Been looking for a distributed filesystem with no luck, any ideas?

Distributed meaning that there is no single central access point.
So the concept of mounting might mean amongst the roving set able
to service it, or some underlying graph of it, something like:

mount -t dht dht://<seed_node> /dist1


Users add their free block devices to the global backing store which
was initialized with certain ZFS-like integrity and redundancy
guarantees.

Files would never vanish unless there are no longer enough blocks
in the backing store to meet the init time guarantees.

Users could either copy their hierarchies into the space, or attach
them into the space for continued local maintenance.

The one time init setting of a space could include whether pki
recognized root users could maintain the overall hierarchy.  Uid's
might be an insertion node id.

There may need to be voting authority on file/tree expiry if under
space pressure, perhaps bitcoin-like, with the metrics established
at init time.

Users could add their block devices to whatever pool had the metrics
they like.

Anononymity and crypto would provide incentive to donate resources
since unlike say bittorrent, no legal fear means no hit and run
required.


I don't really know what it might look like. Just that it needs
sha2/3 integrity, redundancy, and file lifetime guarantees. It needs
to be global, anonymous, and be a usable file system. And somehow
deal with abusive fill such as dd if=/dev/zero of=zero, which implies
some kind of moderated hierarchies appointed by the initializing
entity.

AFS is nice that users can bolt their filespace into the tree, and
it has filesystem semantics.

ZFS/BTRFS is nice due to their sha256 integrity, raidz redundancy
and simple backing block device ideas.

FreeNet/GnuNet/BitTorrent and all other 'filesharing' protocols are
no good because there is no guarantee that files will not vanish.
And they have no filesystem semantics, only push/fetch.

RedHat GFS / DragonFly HAMMER are interesting as a distributed
filesystem in which real work can be done on live files.

Tahoe-LAFS is nice due to adding in block devices, but no good
because of the central access point.
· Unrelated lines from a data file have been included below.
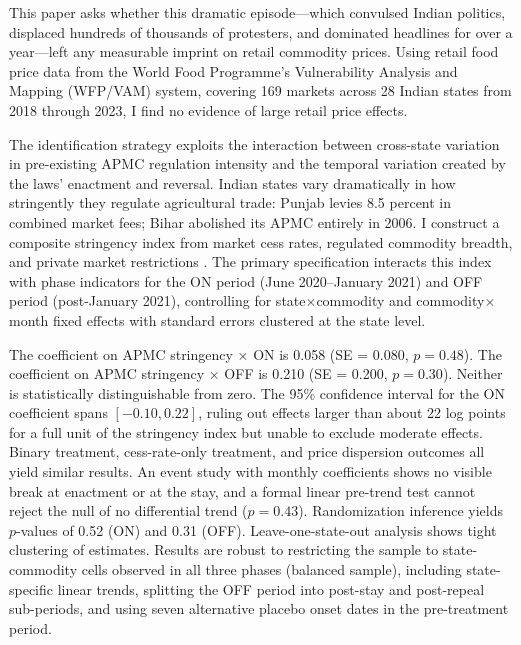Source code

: \documentclass[12pt]{article}
\begin{document}
This paper asks whether this dramatic episode---which convulsed Indian politics, displaced hundreds of thousands of protesters, and dominated headlines for over a year---left any measurable imprint on retail commodity prices. Using retail food price data from the World Food Programme's Vulnerability Analysis and Mapping (WFP/VAM) system, covering 169 markets across 28 Indian states from 2018 through 2023, I find no evidence of large retail price effects.

The identification strategy exploits the interaction between cross-state variation in pre-existing APMC regulation intensity and the temporal variation created by the laws' enactment and reversal. Indian states vary dramatically in how stringently they regulate agricultural trade: Punjab levies 8.5 percent in combined market fees; Bihar abolished its APMC entirely in 2006. I construct a composite stringency index from market cess rates, regulated commodity breadth, and private market restrictions \citep{chand2015agricultural, chatterjee2020apmc, acharya2006marketing}. The primary specification interacts this index with phase indicators for the ON period (June 2020--January 2021) and OFF period (post-January 2021), controlling for state$\times$commodity and commodity$\times$month fixed effects with standard errors clustered at the state level.

The coefficient on APMC stringency $\times$ ON is 0.058 (SE = 0.080, $p = 0.48$). The coefficient on APMC stringency $\times$ OFF is 0.210 (SE = 0.200, $p = 0.30$). Neither is statistically distinguishable from zero. The 95\% confidence interval for the ON coefficient spans $[-0.10, 0.22]$, ruling out effects larger than about 22 log points for a full unit of the stringency index but unable to exclude moderate effects. Binary treatment, cess-rate-only treatment, and price dispersion outcomes all yield similar results. An event study with monthly coefficients shows no visible break at enactment or at the stay, and a formal linear pre-trend test cannot reject the null of no differential trend ($p = 0.43$). Randomization inference yields $p$-values of 0.52 (ON) and 0.31 (OFF). Leave-one-state-out analysis shows tight clustering of estimates. Results are robust to restricting the sample to state-commodity cells observed in all three phases (balanced sample), including state-specific linear trends, splitting the OFF period into post-stay and post-repeal sub-periods, and using seven alternative placebo onset dates in the pre-treatment period.
\end{document}
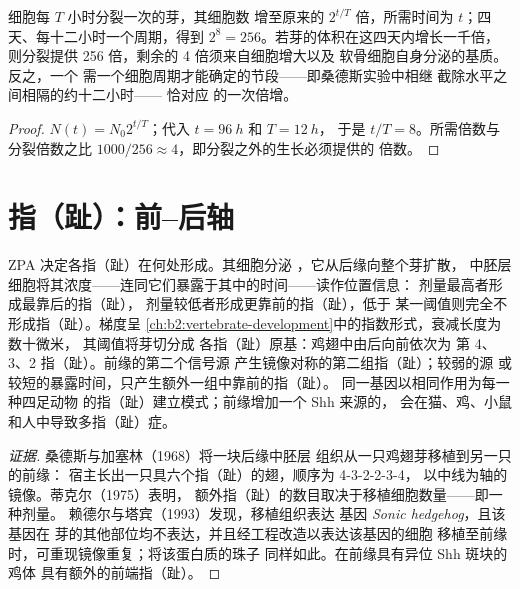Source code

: \begin{theorem}[分裂带来的生长]\label{thm:b2:limb-organogenesis:growth}
细胞每 $T$ 小时分裂一次的芽，其细胞数
增至原来的 $2^{t/T}$ 倍，所需时间为 $t$；四天、每十二小时一个周期，得到
$2^{8} = 256$。若芽的体积在这四天内增长一千倍，
则分裂提供 256 倍，剩余的
4 倍须来自细胞增大以及
软骨细胞自身分泌的基质。反之，一个
需一个细胞周期才能确定的节段——即桑德斯实验中相继
截除水平之间相隔的约十二小时——
恰对应
的一次倍增。
\end{theorem}
\begin{proof}
$N(t) = N_0 2^{t/T}$；代入 $t = \qty{96}{h}$ 和 $T = \qty{12}{h}$，
于是 $t/T = 8$。所需倍数与分裂倍数之比
$1000/256 \approx 4$，即分裂之外的生长必须提供的
倍数。
\end{proof}

\section{指（趾）：前–后轴}

\begin{proposition}[极性活性区]\label{prop:b2:limb-organogenesis:zpa}
ZPA 决定各指（趾）在何处形成。其细胞分泌 ，它从后缘向整个芽扩散，
中胚层细胞将其浓度——连同它们暴露于其中的时间——读作位置信息：
剂量最高者形成最靠后的指（趾），
剂量较低者形成更靠前的指（趾），低于
某一阈值则完全不形成指（趾）。梯度呈
\cref{ch:b2:vertebrate-development}中的指数形式，衰减长度为数十微米，
其阈值将芽切分成
各指（趾）原基：鸡翅中由后向前依次为
第 4、3、2 指（趾）。前缘的第二个信号源
产生镜像对称的第二组指（趾）；较弱的源
或较短的暴露时间，只产生额外一组中靠前的指（趾）。
同一基因以相同作用为每一种四足动物
的指（趾）建立模式；前缘增加一个 Shh 来源的，
会在猫、鸡、小鼠和人中导致多指（趾）症。
\end{proposition}
\begin{proof}[证据]
桑德斯与加塞林（1968）将一块后缘中胚层
组织从一只鸡翅芽移植到另一只的前缘：
宿主长出一只具六个指（趾）的翅，顺序为 4-3-2-2-3-4，
以中线为轴的镜像。蒂克尔（1975）表明，
额外指（趾）的数目取决于移植细胞数量——即一种剂量。
赖德尔与塔宾（1993）发现，移植组织表达
基因 \emph{Sonic hedgehog}，且该基因在
芽的其他部位均不表达，并且经工程改造以表达该基因的细胞
移植至前缘时，可重现镜像重复；将该蛋白质的珠子
同样如此。在前缘具有异位 Shh 斑块的鸡体
具有额外的前端指（趾）。
\end{proof}

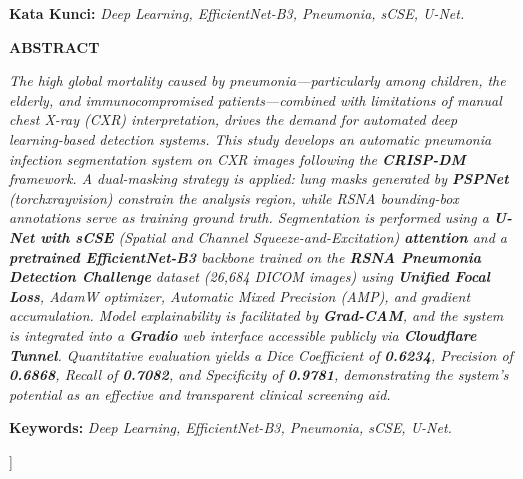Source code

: \documentclass[12pt,a4paper,twocolumn]{article}
\begin{document}
\begin{@twocolumnfalse}
\begin{center}
\begin{minipage}{0.85\textwidth}
\vspace{6pt}
{\footnotesize\textbf{Kata Kunci:} \textit{Deep Learning, EfficientNet-B3, Pneumonia, sCSE, U-Net.}}
\end{minipage}

\vspace{16pt}

\begin{minipage}{0.85\textwidth}
\begin{center}
    {\normalsize\bfseries ABSTRACT}
\end{center}
\vspace{-14pt}
{\footnotesize\itshape\singlespacing
The high global mortality caused by pneumonia---particularly among children,
the elderly, and immunocompromised patients---combined with limitations of
manual chest X-ray (CXR) interpretation, drives the demand for automated
deep learning-based detection systems. This study develops an automatic
pneumonia infection segmentation system on CXR images following the
\textbf{CRISP-DM} framework. A \textit{dual-masking} strategy is applied:
lung masks generated by \textbf{PSPNet} (\textit{torchxrayvision}) constrain
the analysis region, while RSNA bounding-box annotations serve as training
ground truth. Segmentation is performed using a \textbf{U-Net with sCSE}
(\textit{Spatial and Channel Squeeze-and-Excitation}) \textbf{attention} and
a \textbf{pretrained EfficientNet-B3} backbone trained on the \textbf{RSNA
Pneumonia Detection Challenge} dataset (26,684 DICOM images) using
\textbf{Unified Focal Loss}, AdamW optimizer, Automatic Mixed Precision
(AMP), and gradient accumulation. Model explainability is facilitated by
\textbf{Grad-CAM}, and the system is integrated into a \textbf{Gradio} web
interface accessible publicly via \textbf{Cloudflare Tunnel}. Quantitative
evaluation yields a \textit{Dice Coefficient} of \textbf{0.6234},
\textit{Precision} of \textbf{0.6868}, \textit{Recall} of \textbf{0.7082},
and \textit{Specificity} of \textbf{0.9781}, demonstrating the system's
potential as an effective and transparent clinical screening aid.
\par}

\vspace{6pt}
{\footnotesize\textbf{Keywords:} \textit{Deep Learning, EfficientNet-B3, Pneumonia, sCSE, U-Net.}}
\end{minipage}

\vspace{20pt}

\end{center}
\end{@twocolumnfalse}
]
\end{document}
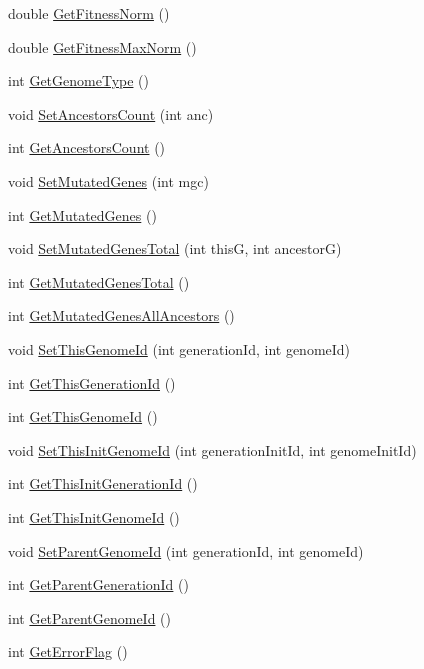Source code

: \begin{DoxyCompactItemize}
\item 
double \hyperlink{classCGenome_a268d2a8008c2c56460e6de1df644c0c5}{GetFitnessNorm} ()
\item 
double \hyperlink{classCGenome_a6feb7c58908885c43921300f80881852}{GetFitnessMaxNorm} ()
\item 
int \hyperlink{classCGenome_a47f359ecc2d00012b13042ae19a6e078}{GetGenomeType} ()
\item 
void \hyperlink{classCGenome_afe3b0fd006996c7cd4e004a64f148fa9}{SetAncestorsCount} (int anc)
\item 
int \hyperlink{classCGenome_a2d0d112a35ca90fdb715bc8fdc87a683}{GetAncestorsCount} ()
\item 
void \hyperlink{classCGenome_afae4fdef83e9dd66e700c10309396481}{SetMutatedGenes} (int mgc)
\item 
int \hyperlink{classCGenome_a5032f14a89999743b28c9b758efbcd63}{GetMutatedGenes} ()
\item 
void \hyperlink{classCGenome_a43880408eec620f379d23a7078b25c85}{SetMutatedGenesTotal} (int thisG, int ancestorG)
\item 
int \hyperlink{classCGenome_a06e87239b9570b6ece30d735218ad62e}{GetMutatedGenesTotal} ()
\item 
int \hyperlink{classCGenome_a38b0bff8dfc37da6ad24e546bcd09d21}{GetMutatedGenesAllAncestors} ()
\item 
void \hyperlink{classCGenome_a057453c23dcda0e7ce942c91c344f6df}{SetThisGenomeId} (int generationId, int genomeId)
\item 
int \hyperlink{classCGenome_a067c5f24d85af2dd94199a74b6bcc19a}{GetThisGenerationId} ()
\item 
int \hyperlink{classCGenome_a2db1857e39b167371d212f07a852a19e}{GetThisGenomeId} ()
\item 
void \hyperlink{classCGenome_af3df7338e44deb4a81dc6d7171b8aac4}{SetThisInitGenomeId} (int generationInitId, int genomeInitId)
\item 
int \hyperlink{classCGenome_a924b1fddb5b0941f38b1eb51da608c3c}{GetThisInitGenerationId} ()
\item 
int \hyperlink{classCGenome_a5dfa049008c6240a85fa18c99da636d0}{GetThisInitGenomeId} ()
\item 
void \hyperlink{classCGenome_a3029541a0ed7983360b47360e26b65d0}{SetParentGenomeId} (int generationId, int genomeId)
\item 
int \hyperlink{classCGenome_a2c422e43eeba639adac8819bda493840}{GetParentGenerationId} ()
\item 
int \hyperlink{classCGenome_a2d7df97b949060f67af3d459176d1579}{GetParentGenomeId} ()
\item 
int \hyperlink{classCGenome_a56f771356480c9c018e459187914ed8f}{GetErrorFlag} ()
\end{DoxyCompactItemize}
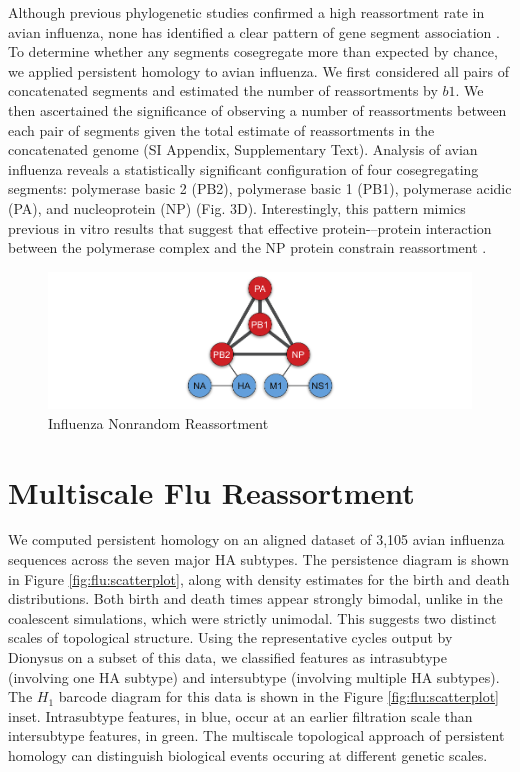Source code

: Although previous phylogenetic studies confirmed a high reassortment rate in avian influenza, none has identified a clear pattern of gene segment association \cite{Dugan:2008iba}.
To determine whether any segments cosegregate more than expected by chance, we applied persistent homology to avian influenza.
We first considered all pairs of concatenated segments and estimated the number of reassortments by $b1$.
We then ascertained the significance of observing a number of reassortments between each pair of segments given the total estimate of reassortments in the concatenated genome (SI Appendix, Supplementary Text).
Analysis of avian influenza reveals a statistically significant configuration of four cosegregating segments: polymerase basic 2 (PB2), polymerase basic 1 (PB1), polymerase acidic (PA), and nucleoprotein (NP) (Fig. 3D).
Interestingly, this pattern mimics previous in vitro results that suggest that effective protein-–protein interaction between the polymerase complex and the NP protein constrain reassortment \cite{Lubeck:1979ws}.

\begin{figure}
\begin{center}
\centerline{\includegraphics[width=\columnwidth]{./fig/influenza/flu_reassortment_correlations.pdf}}
\caption[Influenza Nonrandom Reassortment]{Influenza Nonrandom Reassortment}
\label{fig:flu:nonrandom_reassortment}
\end{center}
\end{figure}

\section{Multiscale Flu Reassortment}
\label{flu:multiscale_reassortment}

We computed persistent homology on an aligned dataset of 3,105 avian influenza sequences across the seven major HA subtypes.
The persistence diagram is shown in Figure \ref{fig:flu:scatterplot}, along with density estimates for the birth and death distributions.
Both birth and death times appear strongly bimodal, unlike in the coalescent simulations, which were strictly unimodal.
This suggests two distinct scales of topological structure.
Using the representative cycles output by Dionysus on a subset of this data, we classified features as intrasubtype (involving one HA subtype) and intersubtype (involving multiple HA subtypes).
The $H_1$ barcode diagram for this data is shown in the Figure \ref{fig:flu:scatterplot} inset.
Intrasubtype features, in blue, occur at an earlier filtration scale than intersubtype features, in green.
The multiscale topological approach of persistent homology can distinguish biological events occuring at different genetic scales.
Perhaps that could be distributed?

Phantom/I2P/Tor could be used as the backend IP transport.

http://en.wikipedia.org/wiki/List_of_file_systems#Distributed_parallel_fault-tolerant_file_systems


The only thing that makes it worth while is that a lot of people
have free space, want to give an get data, safely, and don't want
to see their work in populating it wasted... so it can't go away.